I'd really like to know how rsync handles diffing with tar files (when you're rebuilding the cache).

you could use the tar -df archive.tar.gz folder command to generate the diff, it failure exits if the tar folder structure is different from the directory

mjwwit commented 7 years ago

This plugin is intended for these simple "single agent" situations. I'm really curious as to how the archiving performs when rebuilding cache. Is it as fast (or maybe even faster) than rebuilding the expanded folder using rsync? If it's as fast or faster during the rebuilding phase I'm willing to implement the use of archive caching for this plugin so you can enjoy the best of both worlds.

janstuemmel commented 7 years ago

i ran some some tests where my node_modules folder got cached by drone-volume-cache using rsync and took about 5 min to restore, with tar.gz'ing the files, it takes now about 1,5min. its a very slow single core machine.

i can write a testscript for you today, if you want

mjwwit commented 7 years ago

I read the restoring phase will really benefit from the archived cache. I'm curious how the rebuilding phase is impacted though.

janstuemmel commented 7 years ago

iam going down from 7min build phase to 2min including restoring,testing,rebuilding

mjwwit commented 7 years ago

That's a huge difference! I'll start working on the archiving feature asap to see if I can replicate your results.

mjwwit commented 6 years ago

I've been trying to get this working, but I'm having trouble combining it with my cache expiry feature. It may be harder to implement this than I initially thought. Because of this it will take me considerably longer to build this feature. If you're up to it it'd be awesome to get a PR for this.

janstuemmel commented 6 years ago

whats the problem exactly? i think just checking the tar.gz file date is enough?

mjwwit commented 6 years ago

The cache TTL is checked for each file/folder in the cache, not the entire cache. It wouldn't be as efficient when checking a tar archive. A new version of the archive will be created on each cache rebuild, which is then rsync'ed to the mounted volume. If any file within the cache changed, the entire archive would have changed, resetting the TTL. The only time the expiry feature would work is if nothing in the cache changes for the entire duration of the TTL.

merajnouredini commented 5 years ago

We have the same issue here, is there any updates?

mjwwit commented 5 years ago

If you need this fast you can use a custom post-restore and pre-rebuild step where you extract and archive your cache. This will however mess with your cache expiration. I'm not experiencing this issue myself, which is why it's not on my priority list to build. I'd love to get a PR for this though!

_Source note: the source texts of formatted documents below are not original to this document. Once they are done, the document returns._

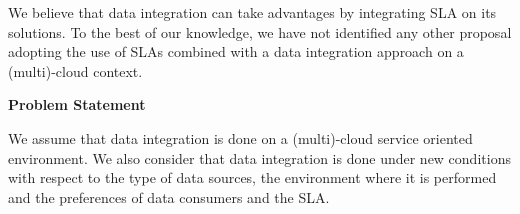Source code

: \documentclass[12pt,a4paper,oneside]{report}
\begin{document}
%
%
%


We believe that data integration can take advantages by integrating SLA on its solutions. To the best of our knowledge, we have not identified any other proposal adopting the use of SLAs combined with a data integration approach on a (multi)-cloud context.

\begin{flushleft}
\textbf{Problem Statement}\\
\end{flushleft}

We assume that data integration is done on a (multi)-cloud service oriented environment. We also consider that data integration is done under new conditions with respect to the type of data sources, the environment where it is performed and the preferences  of data consumers and the SLA. 
\end{document}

merajnouredini commented 5 years ago

Thanks for your response, I understand, we have this issue only in our angularjs grunt builds and in other cases, the plugin works well. I'll give it a try to see what can I do.

mvdan commented 5 years ago

I'd suggest using https://github.com/drone-plugins/drone-volume-cache/ instead. It uses tar archives, so it only transfers a single file back and forth. The overhead of lots of tiny files is much smaller in that plugin.

It's not very well documented, but it works in a very similar way to this plugin.

merajnouredini commented 5 years ago

@mvdan I tried your suggestion, but the cache step is still too slow, is there any specific configuration that I have missed?

mvdan commented 5 years ago

In our case, restoring and saving a cache containing Go and JS stuff went from ~15s to ~5s. That's directly storing it in the host's disk, so the transfer speed is fast. Of course, you'll never get the cache plugin to be very fast if there are a lot of files to cache, or if the total size is large. If you want to dig further into it, you can always debug and profile.